Le résultat est souvent stupéfiant : un véritable dialogue entre elle et ses musiciens où sa voix devient tantôt un guide, tantôt une exploratrice parmi d’autres dans des territoires sonores vierges.

Leïla Martial ne s’inscrit pas dans une case. Et cette liberté d’esprit se reflète dans son approche au-delà du jazz. Elle puise à la fois dans les musiques ethniques, les traditions vocales bulgares, le folk, mais aussi dans des registres contemporains comme l’électro ou le free jazz. Ce mélange des genres ne relève pas simplement de l’expérimentation, il s’agit d’un dialogue constant entre passé et futur, entre racines et innovation.

Un exemple emblématique de cette fusion est son projet "Baa Box", initié en 2016 avec le bassiste Pierre Tereygeol et le batteur Éric Perez. Dans cet ensemble, la voix devient un laboratoire vivant, s’entrelace avec des boucles rythmiques complexes et des harmonies surprenantes. L’album "Warm Canto", sorti en 2019, témoigne de cette volonté de brouiller les frontières, de surprendre l’auditeur à chaque note.

Si son audace artistique et son authenticité séduisent un public croissant, elle est aussi reconnue par la profession. En 2020, Leïla Martial reçoit la prestigieuse Victoire du Jazz dans la catégorie "Artiste Vocal de l’Année", une consécration qui confirme sa place à la fois dans le cœur des amateurs de jazz et auprès de ses pairs musiciens.

Son impact dépasse le cadre des scènes françaises. Des festivals internationaux comme Jazz à Marciac, le London Jazz Festival ou encore le North Sea Jazz Festival l’ont accueillie, suscitant toujours l'enthousiasme pour ses performances intenses et imprévues. Qu’on soit féru de jazz ou totalement étranger au genre, assister à un concert de Leïla Martial résonne comme une expérience immersive où l’on est littéralement happé par la musique.

Au-delà des prouesses techniques et de la virtuosité, la musique de Leïla Martial porte un message puissant : celui d’être en accord avec soi-même, avec sa créativité, et avec le monde. Elle incarne une philosophie où le risque, l’authenticité et l’émotion priment sur toute forme d’attachement aux conventions. Dans ses performances, on ressent cet appel à renouer avec l’essentiel, à écouter autrement et intensément.

Alain Gauthier, critique jazz au journal "Libération", a un jour résumé son art ainsi : « Martial ne fait pas de musique pour le public, elle fait de la musique pour interroger le silence. » Une phrase qui capture parfaitement cette capacité unique qu’elle a de transformer une écoute en introspection collective.

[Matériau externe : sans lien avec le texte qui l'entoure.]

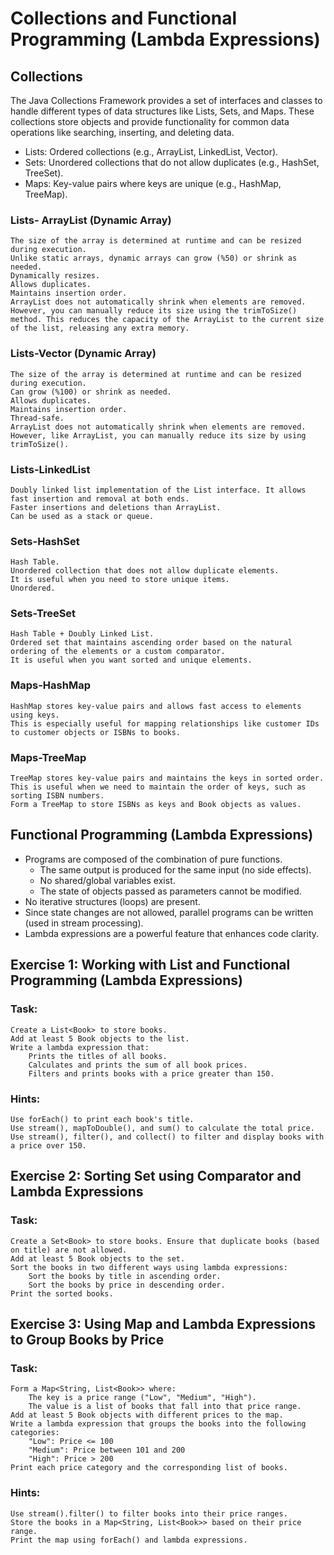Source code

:# Collections and Functional Programming (Lambda Expressions)

## Collections
The Java Collections Framework provides a set of interfaces and classes to handle different types of data structures like 
Lists, Sets, and Maps. These collections store objects and provide functionality for common data operations 
like searching, inserting, and deleting data.

* Lists: Ordered collections (e.g., ArrayList, LinkedList, Vector).
* Sets: Unordered collections that do not allow duplicates (e.g., HashSet, TreeSet).
* Maps: Key-value pairs where keys are unique (e.g., HashMap, TreeMap).


### Lists- ArrayList (Dynamic Array)
    The size of the array is determined at runtime and can be resized during execution.
    Unlike static arrays, dynamic arrays can grow (%50) or shrink as needed.
    Dynamically resizes.
    Allows duplicates.
    Maintains insertion order.
    ArrayList does not automatically shrink when elements are removed. However, you can manually reduce its size using the trimToSize() method. This reduces the capacity of the ArrayList to the current size of the list, releasing any extra memory.

### Lists-Vector (Dynamic Array)
    The size of the array is determined at runtime and can be resized during execution.
    Can grow (%100) or shrink as needed.
    Allows duplicates.
    Maintains insertion order.
    Thread-safe.
    ArrayList does not automatically shrink when elements are removed. However, like ArrayList, you can manually reduce its size by using trimToSize().

### Lists-LinkedList
    Doubly linked list implementation of the List interface. It allows fast insertion and removal at both ends.
    Faster insertions and deletions than ArrayList.
    Can be used as a stack or queue.


### Sets-HashSet
    Hash Table.
    Unordered collection that does not allow duplicate elements.
    It is useful when you need to store unique items.
    Unordered.


### Sets-TreeSet
    Hash Table + Doubly Linked List.
    Ordered set that maintains ascending order based on the natural ordering of the elements or a custom comparator.
    It is useful when you want sorted and unique elements.

### Maps-HashMap
    HashMap stores key-value pairs and allows fast access to elements using keys.
    This is especially useful for mapping relationships like customer IDs to customer objects or ISBNs to books.


### Maps-TreeMap
    TreeMap stores key-value pairs and maintains the keys in sorted order.
    This is useful when we need to maintain the order of keys, such as sorting ISBN numbers.
    Form a TreeMap to store ISBNs as keys and Book objects as values.


## Functional Programming (Lambda Expressions)

* Programs are composed of the combination of pure functions.
  * The same output is produced for the same input (no side effects). 
  * No shared/global variables exist. 
  * The state of objects passed as parameters cannot be modified.
* No iterative structures (loops) are present.
* Since state changes are not allowed, parallel programs can be written (used in stream processing).
* Lambda expressions are a powerful feature  that enhances code clarity.


## Exercise 1: Working with List and Functional Programming (Lambda Expressions)

### Task:
    Create a List<Book> to store books.
    Add at least 5 Book objects to the list.
    Write a lambda expression that:
        Prints the titles of all books.
        Calculates and prints the sum of all book prices.
        Filters and prints books with a price greater than 150.

### Hints:
    Use forEach() to print each book's title.
    Use stream(), mapToDouble(), and sum() to calculate the total price.
    Use stream(), filter(), and collect() to filter and display books with a price over 150.

## Exercise 2: Sorting Set<Book> using Comparator and Lambda Expressions

### Task:
    Create a Set<Book> to store books. Ensure that duplicate books (based on title) are not allowed.
    Add at least 5 Book objects to the set.
    Sort the books in two different ways using lambda expressions:
        Sort the books by title in ascending order.
        Sort the books by price in descending order.
    Print the sorted books.

## Exercise 3: Using Map and Lambda Expressions to Group Books by Price

### Task:
    Form a Map<String, List<Book>> where:
        The key is a price range ("Low", "Medium", "High").
        The value is a list of books that fall into that price range.
    Add at least 5 Book objects with different prices to the map.
    Write a lambda expression that groups the books into the following categories:
        "Low": Price <= 100
        "Medium": Price between 101 and 200
        "High": Price > 200
    Print each price category and the corresponding list of books.

### Hints:
    Use stream().filter() to filter books into their price ranges.
    Store the books in a Map<String, List<Book>> based on their price range.
    Print the map using forEach() and lambda expressions.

À une époque où les genres musicaux se croisent et se mélangent comme jamais auparavant, Leïla Martial représente une figure de proue de cette révolution créative. Elle ne se contente pas de perpétuer les traditions du jazz vocal, elle les transcende pour créer un univers sonore véritablement nouveau et captivant. C’est cette absence de compromis, cette inventivité sans limites qui fait d’elle une voix incontournable du jazz expérimental contemporain.

Enfin, Leïla Martial nous rappelle que l’essence du jazz est l’improvisation, mais pas seulement au sens musical. Improviser, c’est aussi prendre des chemins inexplorés, poser des questions sans réponses, accepter le désordre magnifique que peut être la création. Et si le jazz est un art de la liberté, alors Leïla Martial est sans aucun doute l’une de ses plus ferventes représentantes.

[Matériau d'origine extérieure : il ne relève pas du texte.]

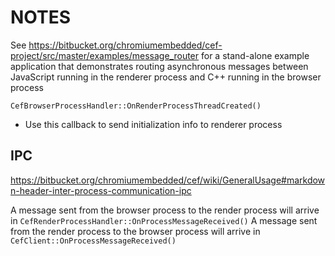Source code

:
# NOTES

See https://bitbucket.org/chromiumembedded/cef-project/src/master/examples/message_router for a stand-alone
example application that demonstrates routing asynchronous messages between JavaScript running in the
renderer process and C++ running in the browser process

`CefBrowserProcessHandler::OnRenderProcessThreadCreated()`
- Use this callback to send initialization info to renderer process

## IPC

https://bitbucket.org/chromiumembedded/cef/wiki/GeneralUsage#markdown-header-inter-process-communication-ipc

A message sent from the browser process to the render process will arrive in `CefRenderProcessHandler::OnProcessMessageReceived()`
A message sent from the render process to the browser process will arrive in `CefClient::OnProcessMessageReceived()`
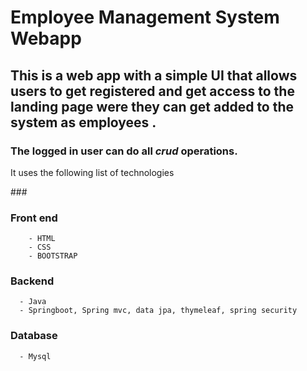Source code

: # Employee Management System Webapp #

## This is a web app with a simple UI that allows users to get registered and get access to the landing page were they can get added to the system as employees .

### <p>The logged in user can do all _crud_ operations. </p>


<p>It uses the following list of technologies  </p> ###
    
### Front end ###
        - HTML 
        - CSS 
        - BOOTSTRAP 
     
     
      

   ### Backend  ###
      - Java
      - Springboot, Spring mvc, data jpa, thymeleaf, spring security

   ### Database ###
      - Mysql
    

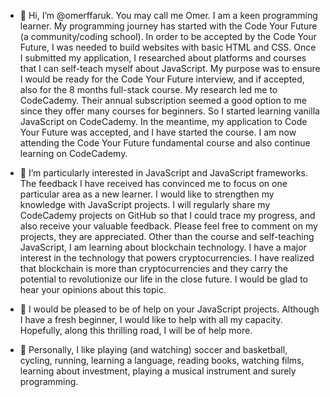 
- 👋 Hi, I’m @omerffaruk. You may call me Omer. I am a keen programming learner. My programming journey has started with the Code Your Future (a community/coding school). 
In order to be accepted by the Code Your Future, I was needed to build websites with basic HTML and CSS. Once I submitted my application, I researched about platforms and 
courses that I can self-teach myself about JavaScript. My purpose was to ensure I would be ready for the Code Your Future interview, and if accepted, also for the 8 months 
full-stack course. My research led me to CodeCademy. Their annual subscription seemed a good option to me since they offer many courses for beginners. 
So I started learning vanilla JavaScript on CodeCademy. In the meantime, my application to Code Your Future was accepted, and I have started the course. I am now attending the 
Code Your Future fundamental course and also continue learning on CodeCademy. 

- 👀 I’m particularly interested in JavaScript and JavaScript frameworks. The feedback I have received has convinced me to focus on one particular area as a new learner. I would
like to strengthen my knowledge with JavaScript projects. I will regularly share my CodeCademy projects on GitHub so that I could trace my progress, and also receive your valuable
feedback. Please feel free to comment on my projects, they are appreciated. Other than the course and self-teaching JavaScript, I am learning about blockchain technology. I have a 
major interest in the technology that powers cryptocurrencies. I have realized that blockchain is more than cryptocurrencies and they carry the potential to revolutionize our 
life in the close future. I would be glad to hear your opinions about this topic. 

- 💞️ I would be pleased to be of help on your JavaScript projects. Although I have a fresh beginner, I would like to help with all my capacity. Hopefully, along this thrilling
road, I will be of help more. 

- 🌱 Personally, I like playing (and watching) soccer and basketball, cycling, running, learning a language, reading books, watching films, learning about investment, playing
a musical instrument and surely programming. 

<!---
omerffaruk/omerffaruk is a ✨ special ✨ repository because its `README.md` (this file) appears on your GitHub profile.
You can click the Preview link to take a look at your changes.
--->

Leïla Martial en concert, incarnant la puissance de l'improvisation

Écouter Leïla Martial, c’est s’offrir un voyage. Si son nom ne figure pas encore dans vos playlists ou si vous n’avez jamais assisté à l’une de ses performances, vous passez à côté de quelque chose de rare, d’intense, d’inoubliable. Commencez par l’album "Baabel" ou plongez directement dans ses captations live pour comprendre toute la magie de son art. Une chose est sûre : sa voix changera votre manière d'entendre et de ressentir la musique.